Last week, California’s Division of Occupational Safety and Health Standards (OSHA) proposed a new raft of safety standards for porn production sets in the state, raising ire and eyebrows in the process. The standards, which have yet to be finalized, fill 21 pages and detail a wide range of new safety protocols actors and their employers would have to abide by on set. Nestled among them is a provision about “eye protection.” That’s right, goggles. Goggles, to be worn by porn actors, in porn films.

“…[T]he employer shall provide, at no cost to the employee, appropriate personal protective equipment such as, but not limited to, condoms, gloves for cleaning, and, if contact of the eyes with [bodily fluids] is reasonably anticipated, eye protection….The employer shall ensure that the employee uses appropriate personal protective equipment,” reads one section of the standards.

This is hypothetically great news for goggle fetishists. But this is terrible news for California’s thriving adult film industry, according to the professionals who work in it. And it isn’t just about goggles; The standards would require the use of condoms and dental dams, and ban many common porn practices, including any contact between genitals.

I’d be willing to watch what they produce just to see how they are able to comply with the rules.

The sad thing that as funny as this is, it is actually a meaningless regulation. The porn industry saw this coming, so to speak, since “Measure B”, a ballot initiative requiring the use of condoms in porn produced in Los Angeles, was passed in 2012. Enter “amateur porn.” A Washington Post story titled The Uber-ization of porn describes how porn producers are using the Uber model to evade even the most stringent regulations.

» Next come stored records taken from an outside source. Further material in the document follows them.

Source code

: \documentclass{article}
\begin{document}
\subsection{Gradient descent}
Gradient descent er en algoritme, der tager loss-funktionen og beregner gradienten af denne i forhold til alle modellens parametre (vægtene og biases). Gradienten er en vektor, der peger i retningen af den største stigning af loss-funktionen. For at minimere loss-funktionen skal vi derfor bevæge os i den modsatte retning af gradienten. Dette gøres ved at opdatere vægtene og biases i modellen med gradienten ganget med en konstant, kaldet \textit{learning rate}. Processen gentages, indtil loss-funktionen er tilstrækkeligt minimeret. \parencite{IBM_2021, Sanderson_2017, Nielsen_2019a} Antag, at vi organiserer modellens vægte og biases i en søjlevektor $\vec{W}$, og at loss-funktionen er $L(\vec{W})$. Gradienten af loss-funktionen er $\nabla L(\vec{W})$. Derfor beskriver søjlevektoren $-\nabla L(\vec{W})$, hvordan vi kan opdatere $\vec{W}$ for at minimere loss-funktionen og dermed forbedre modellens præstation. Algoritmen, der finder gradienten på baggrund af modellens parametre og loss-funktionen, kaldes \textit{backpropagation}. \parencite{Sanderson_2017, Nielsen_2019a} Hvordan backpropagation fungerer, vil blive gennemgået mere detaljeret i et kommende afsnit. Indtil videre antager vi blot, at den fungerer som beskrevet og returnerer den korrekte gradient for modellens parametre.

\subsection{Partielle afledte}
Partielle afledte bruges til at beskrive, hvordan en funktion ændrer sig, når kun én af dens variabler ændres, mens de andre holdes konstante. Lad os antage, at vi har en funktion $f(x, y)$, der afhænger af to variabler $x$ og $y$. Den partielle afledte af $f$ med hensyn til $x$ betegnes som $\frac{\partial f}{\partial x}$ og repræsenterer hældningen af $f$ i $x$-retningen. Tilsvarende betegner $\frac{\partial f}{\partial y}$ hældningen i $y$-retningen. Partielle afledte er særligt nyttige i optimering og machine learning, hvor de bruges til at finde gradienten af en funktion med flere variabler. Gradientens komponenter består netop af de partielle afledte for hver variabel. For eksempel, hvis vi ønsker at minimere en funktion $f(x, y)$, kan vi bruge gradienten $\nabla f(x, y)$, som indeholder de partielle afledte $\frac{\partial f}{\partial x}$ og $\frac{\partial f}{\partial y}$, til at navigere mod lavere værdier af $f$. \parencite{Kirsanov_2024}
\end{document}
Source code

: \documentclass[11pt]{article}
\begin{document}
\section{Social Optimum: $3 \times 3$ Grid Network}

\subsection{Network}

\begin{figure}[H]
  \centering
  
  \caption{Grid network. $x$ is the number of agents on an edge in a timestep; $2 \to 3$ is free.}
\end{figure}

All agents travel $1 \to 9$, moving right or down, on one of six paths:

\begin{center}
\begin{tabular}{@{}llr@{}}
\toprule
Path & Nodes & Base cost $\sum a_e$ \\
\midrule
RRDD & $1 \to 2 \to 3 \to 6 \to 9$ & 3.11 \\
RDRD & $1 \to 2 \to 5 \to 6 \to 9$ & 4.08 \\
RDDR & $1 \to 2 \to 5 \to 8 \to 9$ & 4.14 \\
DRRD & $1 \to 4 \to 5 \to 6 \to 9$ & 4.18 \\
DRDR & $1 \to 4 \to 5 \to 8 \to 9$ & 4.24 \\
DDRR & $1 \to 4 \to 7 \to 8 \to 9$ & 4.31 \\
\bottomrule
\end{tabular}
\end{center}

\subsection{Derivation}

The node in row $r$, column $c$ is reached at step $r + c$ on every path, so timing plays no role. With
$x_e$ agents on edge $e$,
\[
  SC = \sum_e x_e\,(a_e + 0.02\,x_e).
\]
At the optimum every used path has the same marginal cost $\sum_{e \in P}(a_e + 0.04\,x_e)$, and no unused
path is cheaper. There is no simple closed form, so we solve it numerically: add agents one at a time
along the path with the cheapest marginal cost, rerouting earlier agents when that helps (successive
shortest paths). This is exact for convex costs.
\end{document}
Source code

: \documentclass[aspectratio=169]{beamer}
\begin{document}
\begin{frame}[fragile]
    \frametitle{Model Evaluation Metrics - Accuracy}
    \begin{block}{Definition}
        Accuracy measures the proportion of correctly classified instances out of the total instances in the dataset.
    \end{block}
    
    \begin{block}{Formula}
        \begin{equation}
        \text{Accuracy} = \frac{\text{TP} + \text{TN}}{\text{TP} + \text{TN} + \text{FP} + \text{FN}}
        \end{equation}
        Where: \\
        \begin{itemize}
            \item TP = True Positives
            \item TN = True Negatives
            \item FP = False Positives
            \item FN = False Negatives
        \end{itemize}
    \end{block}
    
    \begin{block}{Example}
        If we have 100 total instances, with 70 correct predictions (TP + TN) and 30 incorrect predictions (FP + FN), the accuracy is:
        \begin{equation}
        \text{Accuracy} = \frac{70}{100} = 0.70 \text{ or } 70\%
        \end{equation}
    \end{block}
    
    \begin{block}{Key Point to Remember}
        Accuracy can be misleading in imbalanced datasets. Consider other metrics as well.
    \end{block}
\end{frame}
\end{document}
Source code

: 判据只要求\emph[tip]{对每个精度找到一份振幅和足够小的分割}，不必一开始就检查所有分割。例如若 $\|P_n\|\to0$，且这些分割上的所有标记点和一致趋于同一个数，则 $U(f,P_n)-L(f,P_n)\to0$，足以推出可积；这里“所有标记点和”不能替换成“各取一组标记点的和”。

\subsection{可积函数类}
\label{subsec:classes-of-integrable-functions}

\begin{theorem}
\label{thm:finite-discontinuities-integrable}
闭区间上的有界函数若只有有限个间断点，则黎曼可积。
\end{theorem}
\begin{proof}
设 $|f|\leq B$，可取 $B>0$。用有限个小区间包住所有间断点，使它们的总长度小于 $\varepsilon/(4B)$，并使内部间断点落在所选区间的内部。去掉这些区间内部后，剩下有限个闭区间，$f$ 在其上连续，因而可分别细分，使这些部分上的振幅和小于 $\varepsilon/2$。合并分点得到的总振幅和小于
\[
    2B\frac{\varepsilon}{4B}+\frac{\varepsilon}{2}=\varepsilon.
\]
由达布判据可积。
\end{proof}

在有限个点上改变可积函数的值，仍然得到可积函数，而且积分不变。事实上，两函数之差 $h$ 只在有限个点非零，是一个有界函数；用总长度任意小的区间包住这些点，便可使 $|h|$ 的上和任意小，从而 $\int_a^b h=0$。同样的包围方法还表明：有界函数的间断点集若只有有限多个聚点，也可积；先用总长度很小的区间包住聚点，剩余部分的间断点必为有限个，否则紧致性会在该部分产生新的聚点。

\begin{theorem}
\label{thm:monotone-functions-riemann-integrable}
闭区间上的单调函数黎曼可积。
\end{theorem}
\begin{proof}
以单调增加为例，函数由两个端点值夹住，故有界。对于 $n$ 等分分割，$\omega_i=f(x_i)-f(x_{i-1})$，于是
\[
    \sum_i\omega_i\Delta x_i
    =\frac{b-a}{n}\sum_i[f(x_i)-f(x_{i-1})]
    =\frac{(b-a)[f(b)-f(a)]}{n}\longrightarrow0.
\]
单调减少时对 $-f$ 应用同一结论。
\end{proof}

 Unlike legacy cab companies, Uber will tell you exactly who is coming to pick you up and gives you GPS information about how close the driver is and when he or she is expected to arrive, a dramatic improvement over calling for a cab that may never show up (or, if you’re African American, calling for or hailing a cab that then refuses to serve you). The amateur porn boom provides greater variety at more competitive prices than the old studio-based model, and because it’s less dependent on geography, makers of pornographic films can more easily avoid regulations, such as the California requirement that sex performers use barrier protection in their films.

As the current porn producers transition to porn distributors they shed costs associated with employing people. They also shed the regulatory liabilities. One doesn’t know what kind of impact this law will actually have on porn, but given the history of the business one could guess it will have little impact and that will not be good.